**TASK BRIEF**.
Copy out the entries below exactly as they stand, but only from the line containing "tweaks non-layout route" through the line containing "provides async api".

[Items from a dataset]

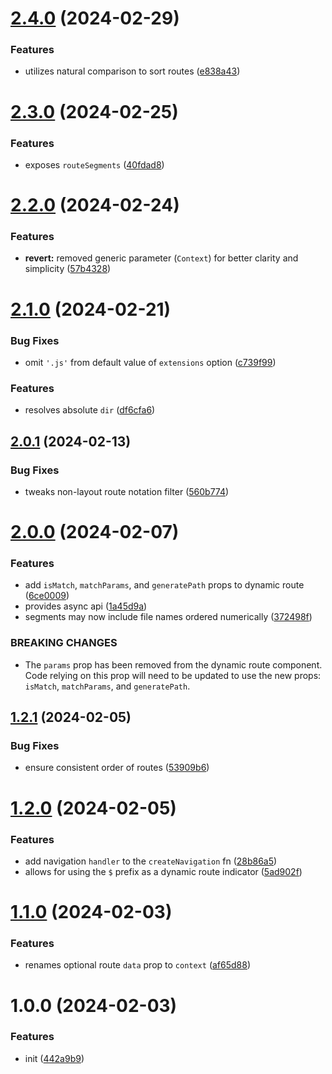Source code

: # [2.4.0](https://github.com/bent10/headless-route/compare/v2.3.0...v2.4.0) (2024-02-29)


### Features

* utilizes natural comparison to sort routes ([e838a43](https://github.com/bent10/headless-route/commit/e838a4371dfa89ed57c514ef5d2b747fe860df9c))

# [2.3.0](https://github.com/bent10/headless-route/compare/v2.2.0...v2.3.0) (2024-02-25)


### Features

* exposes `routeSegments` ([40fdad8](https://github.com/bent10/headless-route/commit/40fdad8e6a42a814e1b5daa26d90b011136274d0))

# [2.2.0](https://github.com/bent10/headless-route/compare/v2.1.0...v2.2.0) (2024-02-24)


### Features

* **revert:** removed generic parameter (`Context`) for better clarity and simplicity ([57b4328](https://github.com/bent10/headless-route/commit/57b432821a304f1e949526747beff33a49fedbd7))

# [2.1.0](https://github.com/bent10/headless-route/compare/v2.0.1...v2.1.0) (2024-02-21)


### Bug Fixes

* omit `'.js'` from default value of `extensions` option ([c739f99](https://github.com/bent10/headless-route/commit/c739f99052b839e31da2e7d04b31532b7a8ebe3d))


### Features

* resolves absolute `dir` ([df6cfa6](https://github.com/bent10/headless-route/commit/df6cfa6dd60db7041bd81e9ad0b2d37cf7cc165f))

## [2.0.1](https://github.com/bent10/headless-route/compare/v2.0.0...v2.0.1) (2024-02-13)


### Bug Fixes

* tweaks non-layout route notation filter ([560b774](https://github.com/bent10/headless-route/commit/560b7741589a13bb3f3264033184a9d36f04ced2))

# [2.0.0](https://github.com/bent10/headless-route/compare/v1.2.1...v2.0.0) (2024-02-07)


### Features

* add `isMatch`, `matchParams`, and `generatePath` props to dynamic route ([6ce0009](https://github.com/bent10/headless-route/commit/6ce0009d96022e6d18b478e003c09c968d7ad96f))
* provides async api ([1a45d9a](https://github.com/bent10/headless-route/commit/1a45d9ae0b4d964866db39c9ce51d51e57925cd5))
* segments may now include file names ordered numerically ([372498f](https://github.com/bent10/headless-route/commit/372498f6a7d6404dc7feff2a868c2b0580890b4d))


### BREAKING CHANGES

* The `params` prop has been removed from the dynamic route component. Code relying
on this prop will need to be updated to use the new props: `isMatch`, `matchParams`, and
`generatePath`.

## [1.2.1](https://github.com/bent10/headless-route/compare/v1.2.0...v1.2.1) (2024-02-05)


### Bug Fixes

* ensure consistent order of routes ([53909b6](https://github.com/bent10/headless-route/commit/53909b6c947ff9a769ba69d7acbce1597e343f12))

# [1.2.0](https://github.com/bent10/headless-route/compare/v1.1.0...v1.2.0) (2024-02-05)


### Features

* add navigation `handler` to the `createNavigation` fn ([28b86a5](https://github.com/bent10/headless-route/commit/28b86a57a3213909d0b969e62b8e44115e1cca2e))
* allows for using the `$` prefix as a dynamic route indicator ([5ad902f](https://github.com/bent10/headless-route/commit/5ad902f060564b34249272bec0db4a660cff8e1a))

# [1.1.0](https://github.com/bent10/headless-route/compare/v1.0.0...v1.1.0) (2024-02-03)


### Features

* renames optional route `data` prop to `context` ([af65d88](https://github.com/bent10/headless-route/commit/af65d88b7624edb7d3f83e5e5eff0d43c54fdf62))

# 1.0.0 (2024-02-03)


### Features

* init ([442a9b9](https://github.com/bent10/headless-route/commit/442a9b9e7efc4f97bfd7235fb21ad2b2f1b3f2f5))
* * *
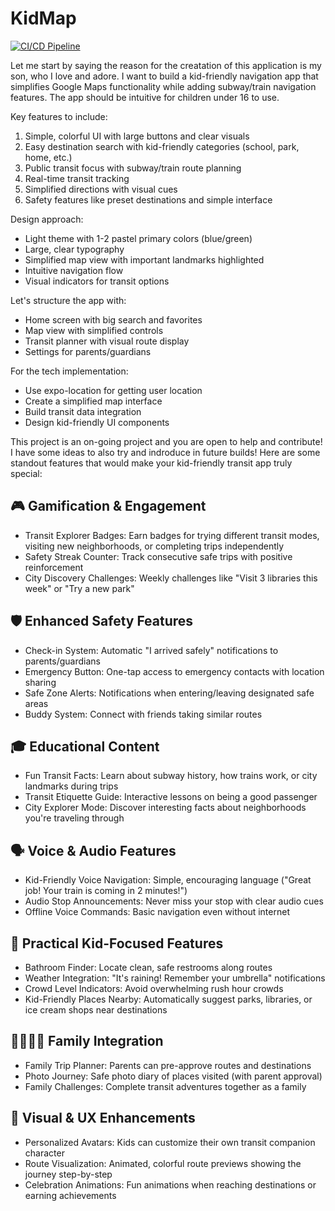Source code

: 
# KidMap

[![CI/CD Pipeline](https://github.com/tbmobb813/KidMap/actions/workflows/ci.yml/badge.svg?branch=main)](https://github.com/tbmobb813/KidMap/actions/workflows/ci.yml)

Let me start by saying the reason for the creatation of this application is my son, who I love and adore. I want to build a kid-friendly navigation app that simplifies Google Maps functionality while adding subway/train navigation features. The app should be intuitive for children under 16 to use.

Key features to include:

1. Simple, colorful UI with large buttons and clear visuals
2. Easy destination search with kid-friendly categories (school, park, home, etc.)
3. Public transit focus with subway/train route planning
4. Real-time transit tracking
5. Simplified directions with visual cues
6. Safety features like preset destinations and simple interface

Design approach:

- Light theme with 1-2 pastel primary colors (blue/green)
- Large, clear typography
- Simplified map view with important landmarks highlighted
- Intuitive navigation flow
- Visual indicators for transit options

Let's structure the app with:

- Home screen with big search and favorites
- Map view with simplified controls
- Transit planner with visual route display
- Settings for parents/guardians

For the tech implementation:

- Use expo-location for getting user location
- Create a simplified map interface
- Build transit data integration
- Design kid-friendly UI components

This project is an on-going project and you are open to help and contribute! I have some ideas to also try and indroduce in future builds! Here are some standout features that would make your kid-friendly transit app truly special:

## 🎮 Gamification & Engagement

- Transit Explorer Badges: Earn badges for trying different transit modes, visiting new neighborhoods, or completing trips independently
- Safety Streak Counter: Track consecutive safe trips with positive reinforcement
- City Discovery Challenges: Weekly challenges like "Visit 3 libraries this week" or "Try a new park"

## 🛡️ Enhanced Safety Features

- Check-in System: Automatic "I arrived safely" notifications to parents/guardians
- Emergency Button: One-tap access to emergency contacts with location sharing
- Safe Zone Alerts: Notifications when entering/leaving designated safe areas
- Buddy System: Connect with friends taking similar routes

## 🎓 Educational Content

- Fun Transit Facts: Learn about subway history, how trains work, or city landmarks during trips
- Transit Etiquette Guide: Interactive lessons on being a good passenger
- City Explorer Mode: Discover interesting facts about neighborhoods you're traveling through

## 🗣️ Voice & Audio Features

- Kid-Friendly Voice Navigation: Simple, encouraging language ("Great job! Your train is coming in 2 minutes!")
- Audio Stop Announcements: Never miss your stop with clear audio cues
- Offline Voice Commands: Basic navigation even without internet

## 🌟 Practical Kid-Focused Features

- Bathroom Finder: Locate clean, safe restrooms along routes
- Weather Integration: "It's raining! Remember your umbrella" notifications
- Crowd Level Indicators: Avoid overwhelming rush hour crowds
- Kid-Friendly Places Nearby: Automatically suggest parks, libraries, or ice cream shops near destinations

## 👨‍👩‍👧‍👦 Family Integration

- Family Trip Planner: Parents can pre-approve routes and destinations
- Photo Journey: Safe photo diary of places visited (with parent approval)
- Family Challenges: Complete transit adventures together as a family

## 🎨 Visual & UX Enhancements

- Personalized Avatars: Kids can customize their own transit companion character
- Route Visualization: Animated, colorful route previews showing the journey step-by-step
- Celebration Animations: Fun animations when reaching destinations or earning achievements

**SOLUTION TO THIS TASK**.
* tweaks non-layout route notation filter ([560b774](https://github.com/bent10/headless-route/commit/560b7741589a13bb3f3264033184a9d36f04ced2))

# [2.0.0](https://github.com/bent10/headless-route/compare/v1.2.1...v2.0.0) (2024-02-07)


### Features

* add `isMatch`, `matchParams`, and `generatePath` props to dynamic route ([6ce0009](https://github.com/bent10/headless-route/commit/6ce0009d96022e6d18b478e003c09c968d7ad96f))
* provides async api ([1a45d9a](https://github.com/bent10/headless-route/commit/1a45d9ae0b4d964866db39c9ce51d51e57925cd5))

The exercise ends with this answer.